I am lucky enough to be in London this week, and even better, my visit coincided with a Tech Careers event at the Chartered Institute for IT. This event was organised in collaboration with the Central Careers Hub in London, a group of professional careers practitioners who come together in the same way that I do with my peers in Melbourne.
It goes without saying that opportunities in Tech Careers are increasing rapidly all over the globe. But what does this mean exactly? What Tech Careers exist worldwide, where are they and how does someone train for a career in the Technology sector? In this blog I will try to answer some of these questions.

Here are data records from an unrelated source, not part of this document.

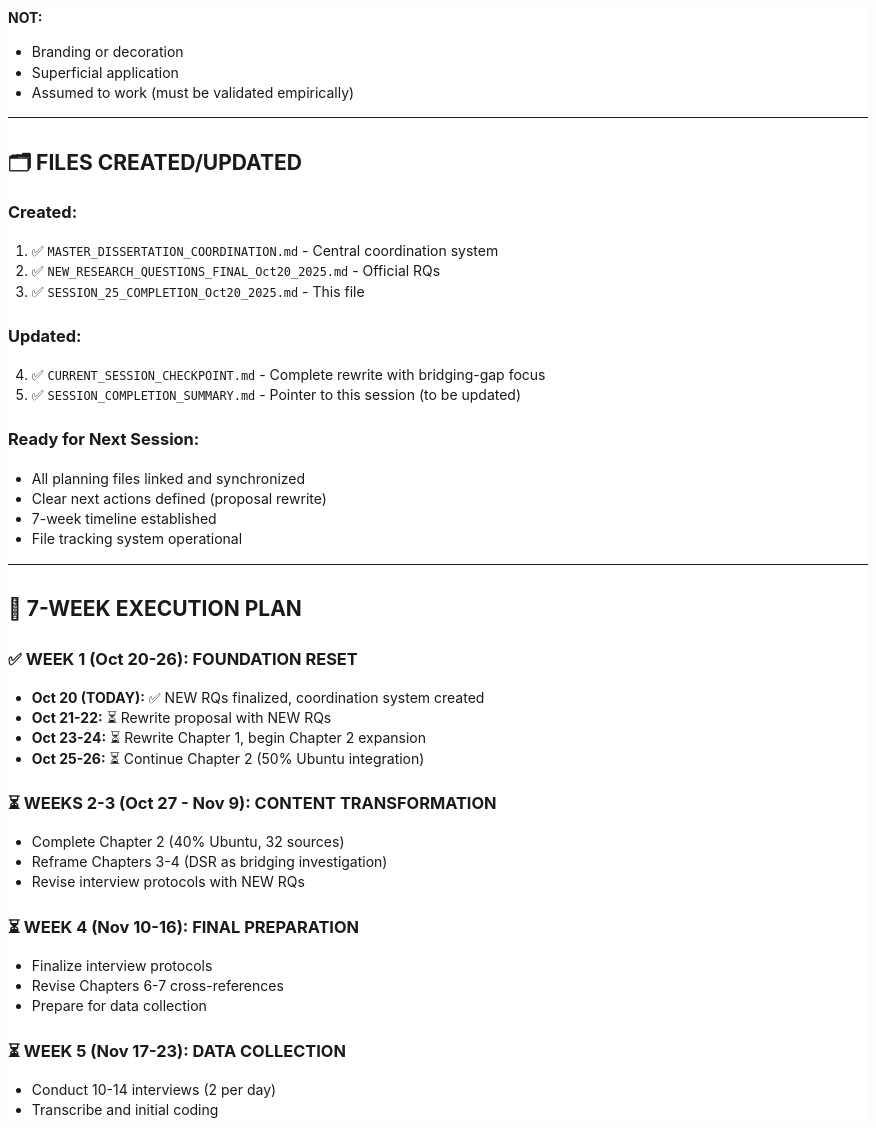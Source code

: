 **NOT:**
- Branding or decoration
- Superficial application
- Assumed to work (must be validated empirically)

---

## 🗂️ FILES CREATED/UPDATED

### **Created:**
1. ✅ `MASTER_DISSERTATION_COORDINATION.md` - Central coordination system
2. ✅ `NEW_RESEARCH_QUESTIONS_FINAL_Oct20_2025.md` - Official RQs
3. ✅ `SESSION_25_COMPLETION_Oct20_2025.md` - This file

### **Updated:**
4. ✅ `CURRENT_SESSION_CHECKPOINT.md` - Complete rewrite with bridging-gap focus
5. ✅ `SESSION_COMPLETION_SUMMARY.md` - Pointer to this session (to be updated)

### **Ready for Next Session:**
- All planning files linked and synchronized
- Clear next actions defined (proposal rewrite)
- 7-week timeline established
- File tracking system operational

---

## 🎯 7-WEEK EXECUTION PLAN

### **✅ WEEK 1 (Oct 20-26): FOUNDATION RESET**
- **Oct 20 (TODAY):** ✅ NEW RQs finalized, coordination system created
- **Oct 21-22:** ⏳ Rewrite proposal with NEW RQs
- **Oct 23-24:** ⏳ Rewrite Chapter 1, begin Chapter 2 expansion
- **Oct 25-26:** ⏳ Continue Chapter 2 (50% Ubuntu integration)

### **⏳ WEEKS 2-3 (Oct 27 - Nov 9): CONTENT TRANSFORMATION**
- Complete Chapter 2 (40% Ubuntu, 32 sources)
- Reframe Chapters 3-4 (DSR as bridging investigation)
- Revise interview protocols with NEW RQs

### **⏳ WEEK 4 (Nov 10-16): FINAL PREPARATION**
- Finalize interview protocols
- Revise Chapters 6-7 cross-references
- Prepare for data collection

### **⏳ WEEK 5 (Nov 17-23): DATA COLLECTION**
- Conduct 10-14 interviews (2 per day)
- Transcribe and initial coding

According to the Tech Sector Report, published by Andy Gardner and Catherine O’Mahony in good time for London Technology Week, “technology means Digital Technology” and Digital Technology enables huge amounts of information to be compressed and easily moved around…(and) transmitted super quickly”. To facilitate this we use computers, telecommunications, media and more. “Digital technology has completely changed how we communicate and work”. So tech careers are here to stay and they exist in both the tech industry and increasingly in other industries where specialist tech workers are employed. Some businesses/industries are “born digital” eg gaming and mobile phone apps. Others have been changed to become technological, or “disrupted”, such as financial services.

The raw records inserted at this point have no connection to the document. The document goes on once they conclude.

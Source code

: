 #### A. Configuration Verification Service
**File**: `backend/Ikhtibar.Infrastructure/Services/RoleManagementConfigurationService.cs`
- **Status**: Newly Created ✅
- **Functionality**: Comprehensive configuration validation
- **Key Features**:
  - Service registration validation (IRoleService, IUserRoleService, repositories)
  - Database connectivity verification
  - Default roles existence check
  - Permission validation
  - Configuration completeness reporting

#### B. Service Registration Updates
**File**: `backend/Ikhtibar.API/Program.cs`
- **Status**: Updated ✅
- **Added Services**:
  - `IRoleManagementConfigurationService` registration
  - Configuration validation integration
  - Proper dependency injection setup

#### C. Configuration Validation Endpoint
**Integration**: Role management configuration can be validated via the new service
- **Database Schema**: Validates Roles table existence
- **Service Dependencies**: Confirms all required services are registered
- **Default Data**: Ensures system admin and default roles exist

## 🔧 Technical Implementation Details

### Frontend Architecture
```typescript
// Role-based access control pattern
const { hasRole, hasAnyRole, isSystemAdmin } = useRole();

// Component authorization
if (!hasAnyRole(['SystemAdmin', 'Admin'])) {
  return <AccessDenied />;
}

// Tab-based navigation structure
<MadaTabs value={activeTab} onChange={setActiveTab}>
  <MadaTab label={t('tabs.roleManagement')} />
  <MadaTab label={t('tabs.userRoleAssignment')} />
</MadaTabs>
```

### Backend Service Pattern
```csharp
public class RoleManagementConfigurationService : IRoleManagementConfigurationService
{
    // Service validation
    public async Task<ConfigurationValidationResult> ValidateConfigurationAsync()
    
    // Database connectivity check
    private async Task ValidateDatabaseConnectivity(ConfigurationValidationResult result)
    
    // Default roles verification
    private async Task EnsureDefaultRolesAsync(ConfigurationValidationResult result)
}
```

Where it then starts to sound a bit more complicated is when parts of the tech industry are categorised according to their different sectors or types. These might be Google, which is used by everyone, and then there’s others such as Fintech, or Healthtec (medtech), which are used in particular work areas. You can actually put tech at the end of anything – Edtech is linked to education, Cleantech is related to environment and energy efficiency. These special tech sectors that digital companies are working in are known as Verticals. The ones like Google, used by all, are called Horizontals.
There are some really funky job titles used in tech careers, and there’s probably little to be gained by my listing these, because quite honestly, there are more and more job titles being invented as each new technology comes along. The most important thing to consider for the sake of this blog are:
Who would like working in tech careers?
How do you train for tech careers?
I’ll give you some examples for the first question:
- In her role in Public Relations, my daughter takes care of social media for her clients. She can use technology in some aspects of her work. For example, a business client wants to generate awareness of a new product. One thing a PR Assistant can do, in a tech sense, is to find people who have thousands of followers on instagram, whose posts are relevant to the client’s new product, send that person some samples with the agreement that those products will feature on his or her posts/blogs, thereby giving the company massive exposure overnight for their new product.

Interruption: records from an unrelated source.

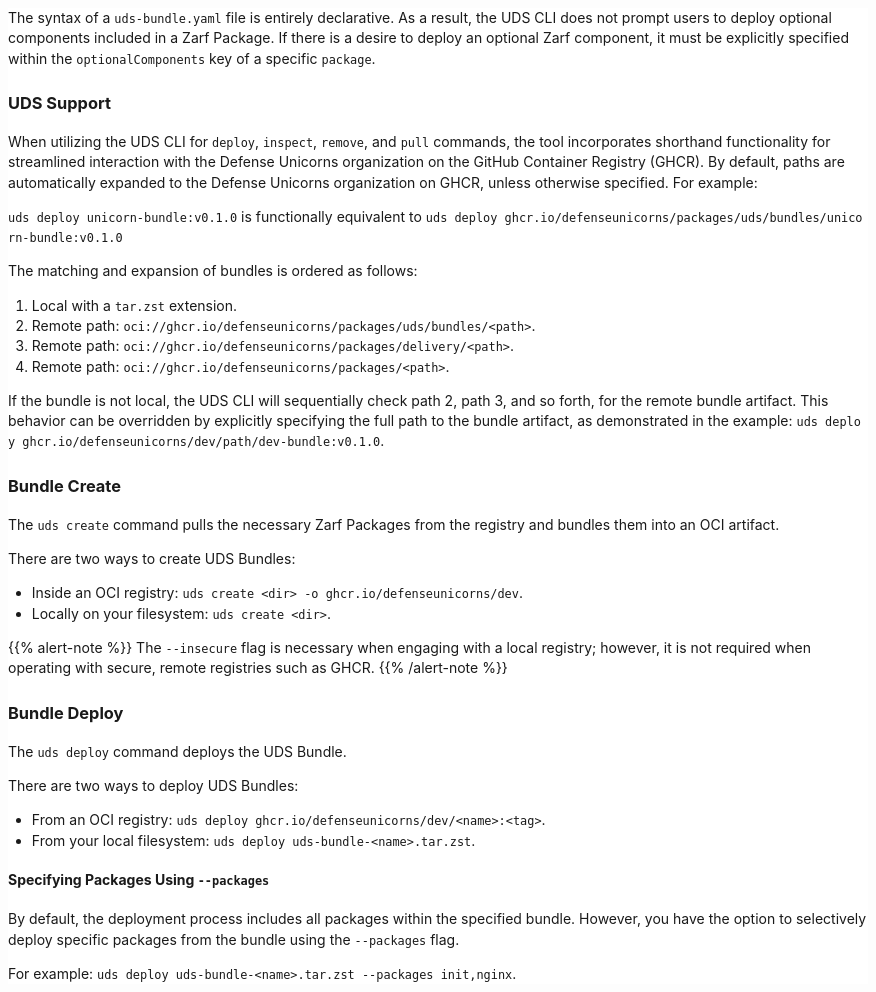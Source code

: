 The syntax of a `uds-bundle.yaml` file is entirely declarative. As a result, the UDS CLI does not prompt users to deploy optional components included in a Zarf Package. If there is a desire to deploy an optional Zarf component, it must be explicitly specified within the `optionalComponents` key of a specific `package`.

### UDS Support

When utilizing the UDS CLI for `deploy`, `inspect`, `remove`, and `pull` commands, the tool incorporates shorthand functionality for streamlined interaction with the Defense Unicorns organization on the GitHub Container Registry (GHCR). By default, paths are automatically expanded to the Defense Unicorns organization on GHCR, unless otherwise specified. For example:

`uds deploy unicorn-bundle:v0.1.0` is functionally equivalent to `uds deploy ghcr.io/defenseunicorns/packages/uds/bundles/unicorn-bundle:v0.1.0`

The matching and expansion of bundles is ordered as follows:

1. Local with a `tar.zst` extension.
2. Remote path: `oci://ghcr.io/defenseunicorns/packages/uds/bundles/<path>`.
3. Remote path: `oci://ghcr.io/defenseunicorns/packages/delivery/<path>`.
4. Remote path: `oci://ghcr.io/defenseunicorns/packages/<path>`.

If the bundle is not local, the UDS CLI will sequentially check path 2, path 3, and so forth, for the remote bundle artifact. This behavior can be overridden by explicitly specifying the full path to the bundle artifact, as demonstrated in the example: `uds deploy ghcr.io/defenseunicorns/dev/path/dev-bundle:v0.1.0`.

### Bundle Create

The `uds create` command pulls the necessary Zarf Packages from the registry and bundles them into an OCI artifact.

There are two ways to create UDS Bundles:

- Inside an OCI registry: `uds create <dir> -o ghcr.io/defenseunicorns/dev`.
- Locally on your filesystem: `uds create <dir>`.

{{% alert-note %}}
The `--insecure` flag is necessary when engaging with a local registry; however, it is not required when operating with secure, remote registries such as GHCR.
{{% /alert-note %}}

### Bundle Deploy

The `uds deploy` command deploys the UDS Bundle.

There are two ways to deploy UDS Bundles:

- From an OCI registry: `uds deploy ghcr.io/defenseunicorns/dev/<name>:<tag>`.
- From your local filesystem: `uds deploy uds-bundle-<name>.tar.zst`.

#### Specifying Packages Using `--packages`

By default, the deployment process includes all packages within the specified bundle. However, you have the option to selectively deploy specific packages from the bundle using the `--packages` flag.

For example: `uds deploy uds-bundle-<name>.tar.zst --packages init,nginx`.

- Someone who loves blogging; who may have created their own website without any training, is someone who would like technology based work, as frankly that’s something their doing already for fun.
- Someone who loves computer gaming, has always had a fascination for how things work – has maybe even pulled their computer apart and put it back together again, or who has built a computer.
And for the second, question: How to train:
- Some businesses are taking on apprentices and putting the trainees through tech training courses, and a degree is not deemed essential as the on-job training is so applied, current, evolving that they end up having really smart experience.
- Some graduates of technology-based courses, diplomas or degrees, can do well entering tech start-up companies because no matter what the specific training they received during the course, they can apply that base knowledge broadly.
Significantly, tech careers pay well and the sector is growing. For English readers it is interesting to know that “Tech City” in the East End of London is the second biggest hub for tech companies after the Silicon Valley, in the USA. According to the UK Tech Sector Report, the tech industry contributed to 91.1 billion UK Pounds Sterling to the UK economy in 2014, with tech sector jobs growing 11.2% between, 2011 and 2014 – nearly 3 times faster than the rest of the workforce. Furthermore, the number of tech sector specialist workers is expected to increase by 28% between 2014 and 2024, compared to 8% for all workers. This is likely to be echoed in much of the advanced economic markets world-wide.
So if your young one, or you are in doubt about what to do in your spare time, consider creating a website, or starting a blog about your favourite anything. It will teach you amazing tech skills that might stand you in good stead to be the successful applicant for all manner of jobs. Even if you’re applying to be a part-time barista, the cafe owner may want to get some publicity going for their new location, and may not know how to post a photo on instagram. You could be the one to do that for him/her – suddenly you have tech competency that can appear on your resume.
If you’re seeking work, make sure your resume details any tech activities or experience you may have.
Look for apprenticeship opportunities that will offer the training in tech specialisms. If you gain employment with a business that is prepared to sponsor your training you will start work with no tertiary debt. There’s a good incentive!
I can see many benefits to considering tech careers as one of the pathways to explore. Tech careers represent jobs for now and the future. Consider being part of the tech explosion.